Page MenuHomePhabricator

Include scores in CopyPatrol interface for each source URL
Closed, ResolvedPublic2 Estimated Story Points

Description

Eranbot has scores associated with each source indicating how many words are duplicated and what percent of the content that is. The score is of the form "XXX% XXX words" in the report HTML. We'll probably have to use a regex to parse this out of the HTML (unless Eran wants to abstract this data out in the API).

Once we have the scores, they should be visually associated with each source in the CopyPatrol interface.

copy patrol - alternate wikiproject display.jpg (429×1 px, 96 KB)

Event Timeline

kaldari triaged this task as Medium priority.Jul 1 2016, 10:38 PM
kaldari moved this task from New & TBD Tickets to Needs Discussion on the Community-Tech board.

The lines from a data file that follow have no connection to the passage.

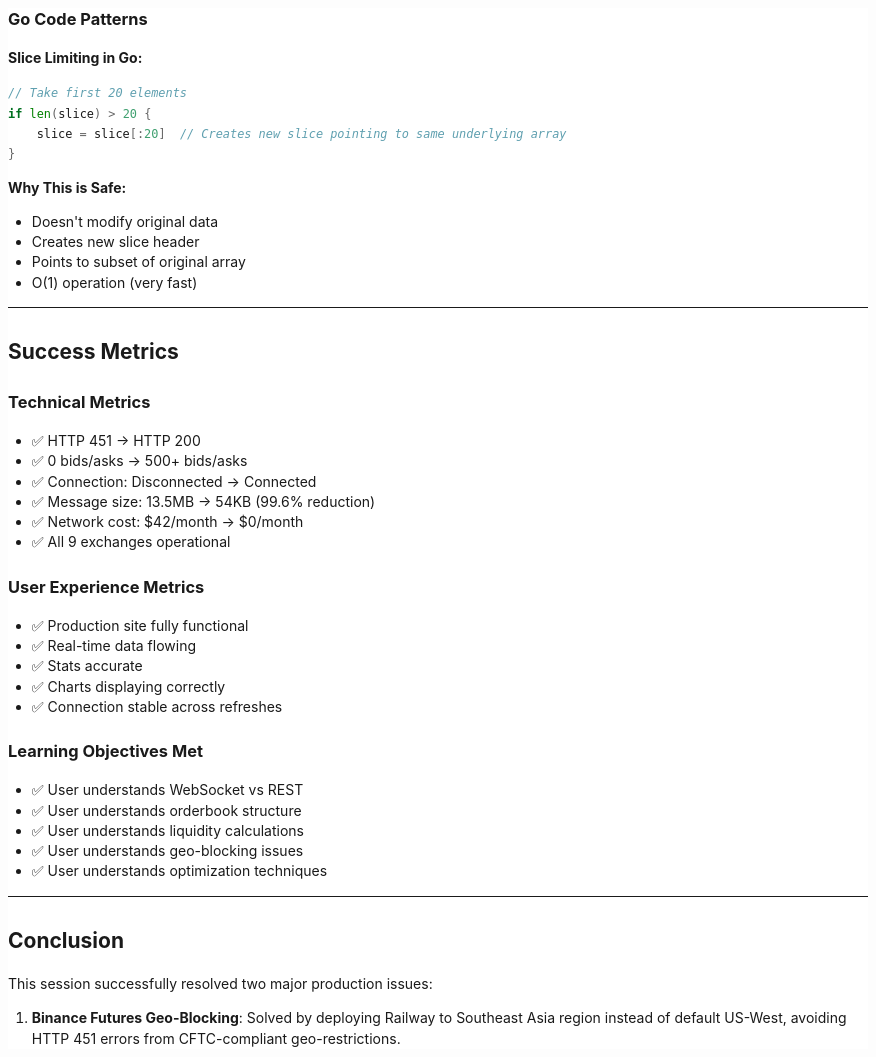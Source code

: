 ### Go Code Patterns

**Slice Limiting in Go:**
```go
// Take first 20 elements
if len(slice) > 20 {
    slice = slice[:20]  // Creates new slice pointing to same underlying array
}
```

**Why This is Safe:**
- Doesn't modify original data
- Creates new slice header
- Points to subset of original array
- O(1) operation (very fast)

---

## Success Metrics

### Technical Metrics
- ✅ HTTP 451 → HTTP 200
- ✅ 0 bids/asks → 500+ bids/asks
- ✅ Connection: Disconnected → Connected
- ✅ Message size: 13.5MB → 54KB (99.6% reduction)
- ✅ Network cost: $42/month → $0/month
- ✅ All 9 exchanges operational

### User Experience Metrics
- ✅ Production site fully functional
- ✅ Real-time data flowing
- ✅ Stats accurate
- ✅ Charts displaying correctly
- ✅ Connection stable across refreshes

### Learning Objectives Met
- ✅ User understands WebSocket vs REST
- ✅ User understands orderbook structure
- ✅ User understands liquidity calculations
- ✅ User understands geo-blocking issues
- ✅ User understands optimization techniques

---

## Conclusion

This session successfully resolved two major production issues:

1. **Binance Futures Geo-Blocking**: Solved by deploying Railway to Southeast Asia region instead of default US-West, avoiding HTTP 451 errors from CFTC-compliant geo-restrictions.
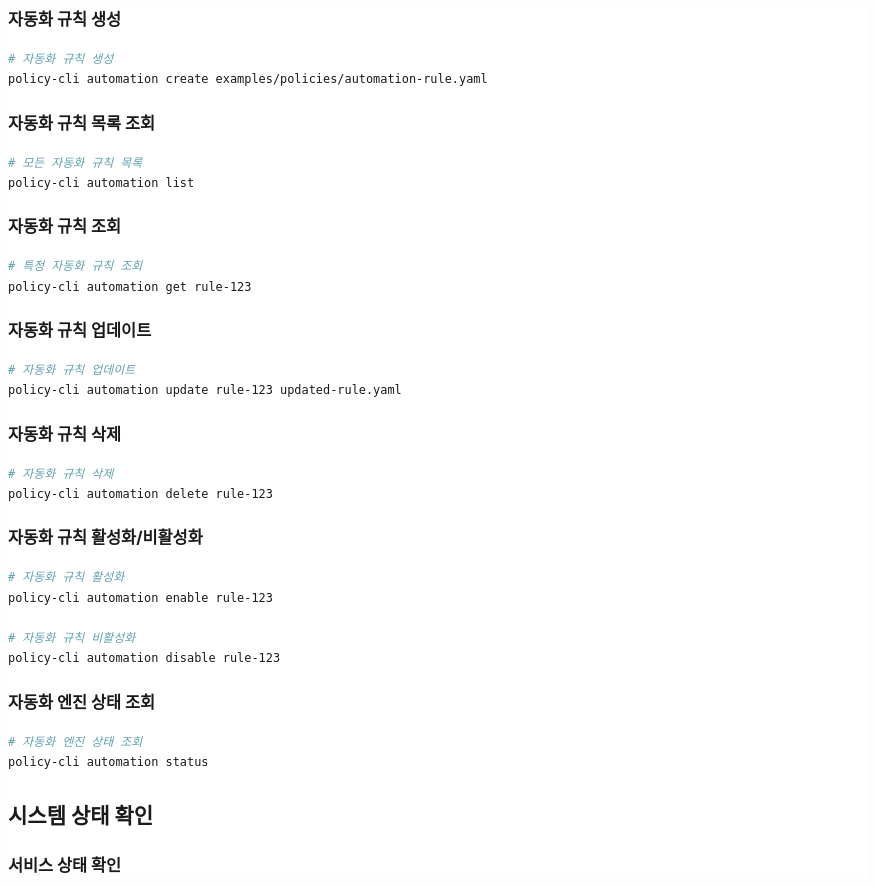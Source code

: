 ### 자동화 규칙 생성

```bash
# 자동화 규칙 생성
policy-cli automation create examples/policies/automation-rule.yaml
```

### 자동화 규칙 목록 조회

```bash
# 모든 자동화 규칙 목록
policy-cli automation list
```

### 자동화 규칙 조회

```bash
# 특정 자동화 규칙 조회
policy-cli automation get rule-123
```

### 자동화 규칙 업데이트

```bash
# 자동화 규칙 업데이트
policy-cli automation update rule-123 updated-rule.yaml
```

### 자동화 규칙 삭제

```bash
# 자동화 규칙 삭제
policy-cli automation delete rule-123
```

### 자동화 규칙 활성화/비활성화

```bash
# 자동화 규칙 활성화
policy-cli automation enable rule-123

# 자동화 규칙 비활성화
policy-cli automation disable rule-123
```

### 자동화 엔진 상태 조회

```bash
# 자동화 엔진 상태 조회
policy-cli automation status
```

## 시스템 상태 확인

### 서비스 상태 확인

This was discussed in one of our recent meetings. The scores shown by Eranbot hardly ever match up with the actual scores produced by copyvios. You can verify this by browsing through Copyright/rc and checking copyvios produced scores. It is very frequently 0.0% when Turnitin gives us 80-90%. That is mostly because Turnitin uses it's own parsed version of the source page, which may be several years old.
I am not sure we should be showing data which is mostly incorrect to users.

Hmm, I wonder how these scores are calculated. We could at least show the number of words that are matching.

Hmm, I wonder how these scores are calculated. We could at least show the number of words that are matching.

Those scores are probably correct, but they hold true for *some* version of the source page which turnitin has. It mostly no longer holds true for the current page version.

When we do the query to Copyvios, it gives us back a percentage of the match. We could use that except that we don't actually have our hands on it until we do the query.

I don't think the exact accuracy of the scores really matters too much. The main thing the scores provide is a quick way to evaluate the list of sources. For example, if there are 3 sources given and they all have the same score of "91% 114 words", you can instantly know that all 3 sources have the same content and there is no reason to look at all 3 of them separately. This is actually a very common scenario. Also, a source having a score of "100% 1270 words" is obviously a more serious case than a source having a score of "52% 66 words", so it may warrant more attention. When there are hundreds of reports to sort through, this is really helpful information, even if sometimes it is out of date or not completely accurate, as it still gives a general idea of the severity of the plagiarism.

DannyH set the point value for this task to 2.Jul 5 2016, 5:53 PM
DannyH subscribed.

Okay, wireframe added above with the scores in front of the compare links.

MusikAnimal added a subscriber: Earwig.

Pull request at https://github.com/Niharika29/PlagiabotWeb/pull/23/files and running on plagiabot

Please note the comments regarding the revised regular expression. I'm not sure if I broke something but everything seems to work.

With this work I also made quite a discovery... as we know sometimes when you hit "Compare" you see nothing in the diff matches the source. This (most likely) is not because of Turnitin using a different version of the source, or Copyvios using the wrong version of the article, rather it's the source website returning different content because Copyvios user agent is bot-like. Apparently there are other scenarios where the source does not like the IP copyvios is using, or something along those lines. I talked to @Earwig about this and I guess there's not much we can do (correct me if I'm wrong). The good news however is from my testing the scores and percentages added with this branch appear to be accurate. So for a reviewer, you can rely on them to find the most probable violations. We may wish to document why sometimes the comparison doesn't match up with the scores. cc @DannyH

@Earwig, @MusikAnimal: If it's mostly a matter of the user-agent, couldn't we just spoof the user-agent string of a browser, like we do with InternetArchiveBot? Is there more to it than that?

It wasn't a user-agent issue, but something else that's hard to explain. Anyway, I fixed it.